# Crystal Red shrimp inactive



## natemcnutty (May 26, 2016)

Nice looking tank and good parameters  It usually seems to take a couple of weeks for shrimp to feel safe for me, so unless they are dying off or not looking well, I wouldn't worry too much yet.

How's the oxygenation? They do get much more lethargic without oxygen rich water.

Only other thing is to watch for molting issues as 4 dGH is the lower end of their range. Most remineralizers recommend 6 dGH (though that may be so they can sell more...), and that's where I've always kept mine.

Sent from my Nexus 6 using Tapatalk


----------



## shrimpkeeper (Jun 17, 2012)

Thanks Nate! The good news is that I can't find a single dead shrimp since acclimating them. But, with so little shrimp showing up at a time, it's hard for me to know if the bodies are hidden somewhere. 

As for oxygenation, I think there's plenty of it. I have a sponge filter in there creating water movement. In fact, I had to turn it down yesterday because it was creating more movement than I would like. The shrimp seem to be nearly as active with the lights on as they are with the lights off, so I doubt it's oxygen. 

Alright, I'll slowly bump up the GH to 5 or 6 when I top off or do pwc.

I personally think my tank looks messy. The plants in the back seem to be growing unevenly and the moss looks kind of gross, but I'm hoping they'll grow out in a couple months and look better.


----------



## natemcnutty (May 26, 2016)

I kind of like messy, more natural looking tanks 

One other thought that I missed last night is that I'd double check your nitrates. The test kits for this are sometimes hard to use, but you shouldn't have 0 ppm in there. The plants need some and the shrimp should be generating at least a little bit. 

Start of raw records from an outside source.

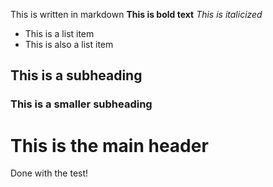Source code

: This is written in markdown
**This is bold text**
*This is italicized*

* This is a list item
* This is also a list item

## This is a subheading
### This is a smaller subheading
# This is the main header

Done with the test!
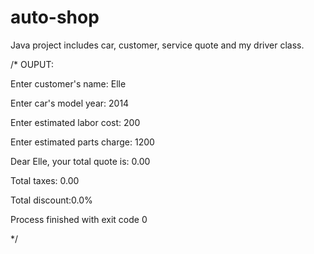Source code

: # auto-shop
Java project includes car, customer, service quote and my driver class.

/*
OUPUT:

Enter customer's name: Elle

Enter car's model year: 2014

Enter estimated labor cost: 200

Enter estimated parts charge: 1200

Dear Elle, your total quote is: 0.00

Total taxes: 0.00

Total discount:0.0%

Process finished with exit code 0

*/
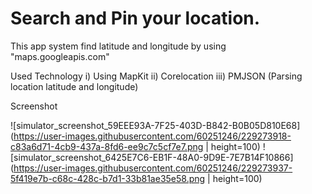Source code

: # Search and Pin your location.
This app system find latitude and longitude by using "maps.googleapis.com"


Used Technology
i) Using MapKit
ii) Corelocation
iii) PMJSON (Parsing location latitude and longitude)

Screenshot

![simulator_screenshot_59EEE93A-7F25-403D-B842-B0B05D810E68](https://user-images.githubusercontent.com/60251246/229273918-c83a6d71-4cb9-437a-8fd6-ee9c7c5cf7e7.png | height=100)
![simulator_screenshot_6425E7C6-EB1F-48A0-9D9E-7E7B14F10866](https://user-images.githubusercontent.com/60251246/229273937-5f419e7b-c68c-428c-b7d1-33b81ae35e58.png | height=100)
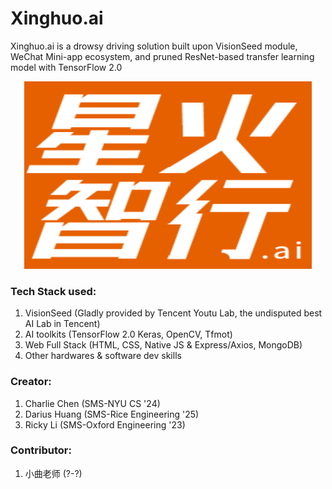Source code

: # Xinghuo.ai
Xinghuo.ai is a drowsy driving solution built upon VisionSeed module, WeChat Mini-app ecosystem, and pruned ResNet-based transfer learning model with TensorFlow 2.0

<p align="center">
  <img width="460" height="300" src="/Logo.png">
</p>

  
### Tech Stack used: 
1. VisionSeed (Gladly provided by Tencent Youtu Lab, the undisputed best AI Lab in Tencent)
2. AI toolkits (TensorFlow 2.0 Keras, OpenCV, Tfmot)
3. Web Full Stack (HTML, CSS, Native JS & Express/Axios, MongoDB)
4. Other hardwares & software dev skills

### Creator: 
1. Charlie Chen (SMS-NYU CS '24)
2. Darius Huang (SMS-Rice Engineering '25)
3. Ricky Li (SMS-Oxford Engineering '23)

### Contributor: 
1. 小曲老师 (?-?)

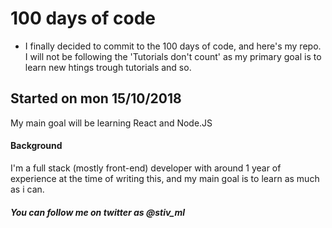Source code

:# 100 days of code
- I finally decided to commit to the 100 days of code, and here's my repo.
I will not be following the 'Tutorials don't count' as my primary goal is to learn new htings trough tutorials and so.

## Started on mon 15/10/2018
My main goal will be learning React and Node.JS

#### Background
I'm a full stack (mostly front-end) developer with around 1 year of experience at the time of writing this,
and my main goal is to learn as much as i can.

##### You can follow me on twitter as @stiv_ml
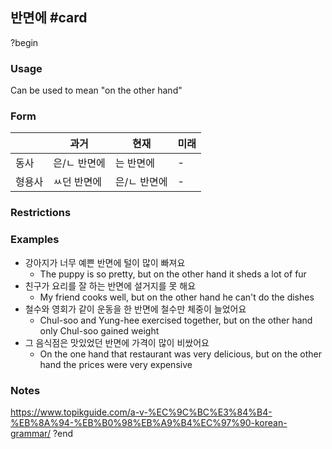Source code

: ## 반면에 #card
?begin
### Usage
Can be used to mean "on the other hand"
### Form
|     | 과거      | 현재      | 미래  |
| --- | ------- | ------- | --- |
| 동사  | 은/ㄴ 반면에 | 는 반면에   | -   |
| 형용사 | ㅆ던 반면에  | 은/ㄴ 반면에 | -   |
### Restrictions
### Examples
* 강아지가 너무 예쁜 반면에 털이 많이 빠져요
	* The puppy is so pretty, but on the other hand it sheds a lot of fur
* 친구가 요리를 잘 하는 반면에 설거지를 못 해요
	* My friend cooks well, but on the other hand he can't do the dishes
* 철수와 영회가 같이 운동을 한 반면에 철수만 체중이 늘었어요
	* Chul-soo and Yung-hee exercised together, but on the other hand only Chul-soo gained weight
* 그 음식점은 맛있었던 반면에 가격이 많이 비쌌어요
	* On the one hand that restaurant was very delicious, but on the other hand the prices were very expensive
### Notes
https://www.topikguide.com/a-v-%EC%9C%BC%E3%84%B4-%EB%8A%94-%EB%B0%98%EB%A9%B4%EC%97%90-korean-grammar/
?end
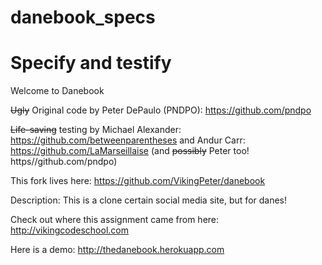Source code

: danebook_specs
==============

Specify and testify
=======


Welcome to Danebook


~~Ugly~~ Original code by Peter DePaulo (PNDPO): https://github.com/pndpo

~~Life-saving~~ testing by Michael Alexander: https://github.com/betweenparentheses
and Andur Carr: https://github.com/LaMarseillaise
(and ~~possibly~~ Peter too! https//github.com/pndpo)

This fork lives here: https://github.com/VikingPeter/danebook

Description:
This is a clone certain social media site, but for danes!

Check out where this assignment came from here:
http://vikingcodeschool.com

Here is a demo: http://thedanebook.herokuapp.com
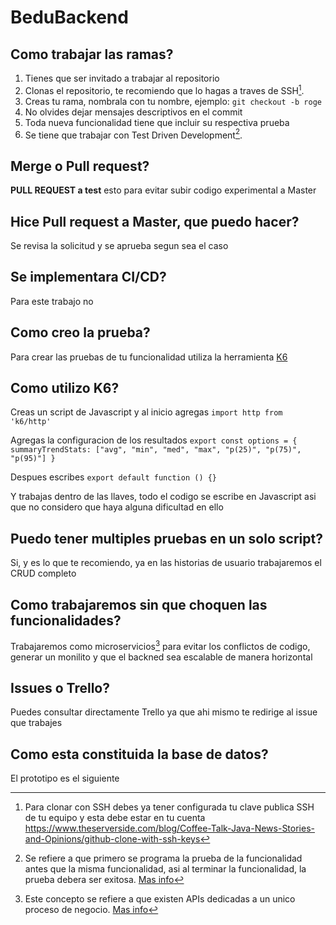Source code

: # BeduBackend

## Como trabajar las ramas?
1. Tienes que ser invitado a trabajar al repositorio
2. Clonas el repositorio, te recomiendo que lo hagas a traves de SSH[^1].
3. Creas tu rama, nombrala con tu nombre, ejemplo: `git checkout -b roge`
4. No olvides dejar mensajes descriptivos en el commit
5. Toda nueva funcionalidad tiene que incluir su respectiva prueba
6. Se tiene que trabajar con Test Driven Development[^2].

## Merge o Pull request?
**PULL REQUEST a test** esto para evitar subir codigo experimental a Master

## Hice Pull request a Master, que puedo hacer?
Se revisa la solicitud y se aprueba segun sea el caso

## Se implementara CI/CD?
Para este trabajo no

## Como creo la prueba?
Para crear las pruebas de tu funcionalidad utiliza la herramienta [K6](https://k6.io/docs/getting-started/installation/) 

## Como utilizo K6?
Creas un script de Javascript y al inicio agregas `import http from 'k6/http'`

Agregas la configuracion de los resultados `export const options = {
summaryTrendStats: ["avg", "min", "med", "max", "p(25)", "p(75)", "p(95)"]
}`

Despues escribes `export default function () {}`

Y trabajas dentro de las llaves, todo el codigo se escribe en Javascript asi que
no considero que haya alguna dificultad en ello

## Puedo tener multiples pruebas en un solo script?
Si, y es lo que te recomiendo, ya en las historias de usuario trabajaremos el CRUD completo

## Como trabajaremos sin que choquen las funcionalidades?
Trabajaremos como microservicios[^3] para evitar los conflictos de codigo, generar un monilito y que el backned sea escalable de manera horizontal

## Issues o Trello?
Puedes consultar directamente Trello ya que ahi mismo te redirige al issue que trabajes

## Como esta constituida la base de datos?
El prototipo es el siguiente

[^1]: Para clonar con SSH debes ya tener configurada tu clave publica SSH de tu equipo y esta debe estar en tu cuenta https://www.theserverside.com/blog/Coffee-Talk-Java-News-Stories-and-Opinions/github-clone-with-ssh-keys

[^2]: Se refiere a que primero se programa la prueba de la funcionalidad antes que la misma funcionalidad, asi al terminar la funcionalidad, la prueba debera ser exitosa. [Mas info](https://www.paradigmadigital.com/dev/tdd-como-metodologia-de-diseno-de-software/)

[^3]: Este concepto se refiere a que existen APIs dedicadas a un unico proceso de negocio. [Mas info](https://microservices.io/)


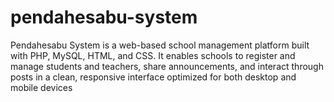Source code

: # pendahesabu-system
Pendahesabu System is a web-based school management platform built with PHP, MySQL, HTML, and CSS. It enables schools to register and manage students and teachers, share announcements, and interact through posts in a clean, responsive interface optimized for both desktop and mobile devices
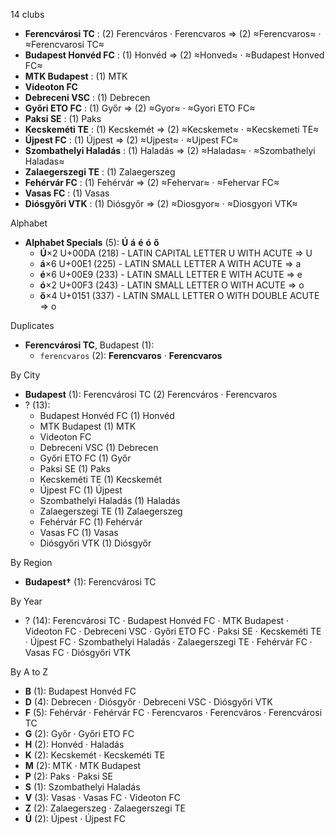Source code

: 14 clubs

- **Ferencvárosi TC** : (2) Ferencváros · Ferencvaros ⇒ (2) ≈Ferencvaros≈ · ≈Ferencvarosi TC≈
- **Budapest Honvéd FC** : (1) Honvéd ⇒ (2) ≈Honved≈ · ≈Budapest Honved FC≈
- **MTK Budapest** : (1) MTK
- **Videoton FC**
- **Debreceni VSC** : (1) Debrecen
- **Győri ETO FC** : (1) Győr ⇒ (2) ≈Gyor≈ · ≈Gyori ETO FC≈
- **Paksi SE** : (1) Paks
- **Kecskeméti TE** : (1) Kecskemét ⇒ (2) ≈Kecskemet≈ · ≈Kecskemeti TE≈
- **Újpest FC** : (1) Újpest ⇒ (2) ≈Ujpest≈ · ≈Ujpest FC≈
- **Szombathelyi Haladás** : (1) Haladás ⇒ (2) ≈Haladas≈ · ≈Szombathelyi Haladas≈
- **Zalaegerszegi TE** : (1) Zalaegerszeg
- **Fehérvár FC** : (1) Fehérvár ⇒ (2) ≈Fehervar≈ · ≈Fehervar FC≈
- **Vasas FC** : (1) Vasas
- **Diósgyőri VTK** : (1) Diósgyőr ⇒ (2) ≈Diosgyor≈ · ≈Diosgyori VTK≈




Alphabet

- **Alphabet Specials** (5):  **Ú**  **á**  **é**  **ó**  **ő** 
  - **Ú**×2 U+00DA (218) - LATIN CAPITAL LETTER U WITH ACUTE ⇒ U
  - **á**×6 U+00E1 (225) - LATIN SMALL LETTER A WITH ACUTE ⇒ a
  - **é**×6 U+00E9 (233) - LATIN SMALL LETTER E WITH ACUTE ⇒ e
  - **ó**×2 U+00F3 (243) - LATIN SMALL LETTER O WITH ACUTE ⇒ o
  - **ő**×4 U+0151 (337) - LATIN SMALL LETTER O WITH DOUBLE ACUTE ⇒ o




Duplicates

- **Ferencvárosi TC**, Budapest (1):
  - `ferencvaros` (2): **Ferencvaros** · **Ferencvaros**




By City

- **Budapest** (1): Ferencvárosi TC  (2) Ferencváros · Ferencvaros
- ? (13): 
  - Budapest Honvéd FC  (1) Honvéd
  - MTK Budapest  (1) MTK
  - Videoton FC 
  - Debreceni VSC  (1) Debrecen
  - Győri ETO FC  (1) Győr
  - Paksi SE  (1) Paks
  - Kecskeméti TE  (1) Kecskemét
  - Újpest FC  (1) Újpest
  - Szombathelyi Haladás  (1) Haladás
  - Zalaegerszegi TE  (1) Zalaegerszeg
  - Fehérvár FC  (1) Fehérvár
  - Vasas FC  (1) Vasas
  - Diósgyőri VTK  (1) Diósgyőr




By Region

- **Budapest†** (1):   Ferencvárosi TC




By Year

- ? (14):   Ferencvárosi TC · Budapest Honvéd FC · MTK Budapest · Videoton FC · Debreceni VSC · Győri ETO FC · Paksi SE · Kecskeméti TE · Újpest FC · Szombathelyi Haladás · Zalaegerszegi TE · Fehérvár FC · Vasas FC · Diósgyőri VTK






By A to Z

- **B** (1): Budapest Honvéd FC
- **D** (4): Debrecen · Diósgyőr · Debreceni VSC · Diósgyőri VTK
- **F** (5): Fehérvár · Fehérvár FC · Ferencvaros · Ferencváros · Ferencvárosi TC
- **G** (2): Győr · Győri ETO FC
- **H** (2): Honvéd · Haladás
- **K** (2): Kecskemét · Kecskeméti TE
- **M** (2): MTK · MTK Budapest
- **P** (2): Paks · Paksi SE
- **S** (1): Szombathelyi Haladás
- **V** (3): Vasas · Vasas FC · Videoton FC
- **Z** (2): Zalaegerszeg · Zalaegerszegi TE
- **Ú** (2): Újpest · Újpest FC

If the test isn't working properly, you may have more than you realize. Although with a TDS of 160 and GH of 4, it probably isn't overly high 

Sent from my Nexus 6 using Tapatalk


----------



## shrimpkeeper (Jun 17, 2012)

Yea, the tank should be generating some nitrate, but from what it seems like, it's negligible. The plants are barely growing, including the duckweed. Algae doesn't seem to be growing much either despite the lighting. They used to grow a lot when I first started the tank and there was a lot of nitrate from the cycling process.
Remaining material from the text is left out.